I find that Christians often think of the “truth” in the Bible as some kind of “objective truth” that can and should be expressed in propositional statements. While I don’t totally disagree with this, I have long been wondering whether it accurately represents the concept of “truth” in Scripture.

To me, “objective truth” can be misunderstood to mean that the truths about God are non-relational, as if the “truth” in the Bible has little to do with God’s love for his image-bearers and his desire for us to love one another.

In the New Testament, a good place to look at this matter is John’s Gospel, for it refers to the word “truth” quite frequently. Perhaps one of the most important references is the one in John 1:14, which says,

Now the Word became flesh and made his dwelling among us. We saw his glory—the glory of the one and only—full of grace and truth, who came from the Father.

It seems clear that John is not saying that Christ is full of “grace and objective truth.” Rather, I think it refers to Christ as the embodiment of God’s character, including his grace, truthfulness, integrity and faithfulness.

The reason is that I think the Old Testament (and Hebraic), not the Greek (Hellenistic), notion of truth is the primary sense of the word “truth” in this passage. There are, of course, overlap between the Greek and Hebraic senses of the word. But it’s the Hebraic sense that is much stronger here.

I find the following comments from Craig Keener, The Gospel of John (Peabody: Hendrickson, 2003), 1.418, very helpful.

The Greek sense of truth involved especially knowledge, sometimes religious knowledge, it could also denote recognition of reality. The Hebrew and traditional Jewish concept, conversely, was more apt to include moral truth and to be identified with God’s law. שמע often stressed being “true” to one’s word—truth as integrity or covenant faithfulness—and is a central attribute of God’s character.

Although some regard John’s content for ἀλήθεια as primarily Hellenistic, many scholars now recognize more of the traditional range of שמע in the Fourth Gospel.
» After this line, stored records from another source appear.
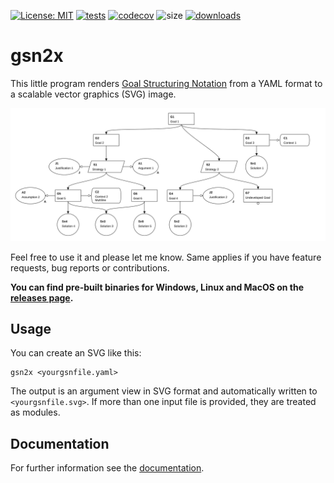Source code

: [![License: MIT](https://img.shields.io/github/license/jonasthewolf/gsn2x)](https://opensource.org/licenses/MIT)
[![tests](https://img.shields.io/github/actions/workflow/status/jonasthewolf/gsn2x/rust.yml?branch=main&label=tests)](https://github.com/jonasthewolf/gsn2x/actions/workflows/rust.yml)
[![codecov](https://img.shields.io/codecov/c/github/jonasthewolf/gsn2x/main?token=YQKUQQOYS3)](https://codecov.io/gh/jonasthewolf/gsn2x)
![size](https://img.shields.io/github/languages/code-size/jonasthewolf/gsn2x)
[![downloads](https://img.shields.io/github/downloads/jonasthewolf/gsn2x/total)](https://github.com/jonasthewolf/gsn2x/releases)

# gsn2x

This little program renders [Goal Structuring Notation](https://scsc.uk/gsn) from a YAML format to a scalable vector graphics (SVG) image.

<picture>
  <source media="(prefers-color-scheme: dark)" srcset="examples/example.gsn_dark.svg">
  <source media="(prefers-color-scheme: light)" srcset="examples/example.gsn.svg">
  <img alt="Example" src="examples/example.gsn.svg">
</picture>

Feel free to use it and please let me know. Same applies if you have feature requests, bug reports or contributions.
    
**You can find pre-built binaries for Windows, Linux and MacOS on the [releases page](https://github.com/jonasthewolf/gsn2x/releases).**


## Usage

You can create an SVG like this:

    gsn2x <yourgsnfile.yaml> 

The output is an argument view in SVG format and automatically written to `<yourgsnfile.svg>`. If more than one input file is provided, they are treated as modules.

## Documentation

For further information see the [documentation](https://jonasthewolf.github.io/gsn2x).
That 90 percent of the LXX uses of ἀλήθεια translate שמע, and that John derives his use of “full of grace and truth” from the Hebrew Bible (as well as his usage in some other passages, e.g., 17:17), suggest that while the semantic range of both terms may have influenced his usage, he is especially sensitive to the term’s uses in its prior biblical contexts. Perhaps John expects the reader to hear the prologue’s coupling of “grace and truth” when “truth” recurs alone (twenty-five times) through the rest of the Gospel; if so, “truth” often includes the sense of “covenant faithfulness” in the Fourth Gospel. The aborted dialogue of John 18:37–38 even suggests that John is aware of competing cultural epistemologies or understandings of truth.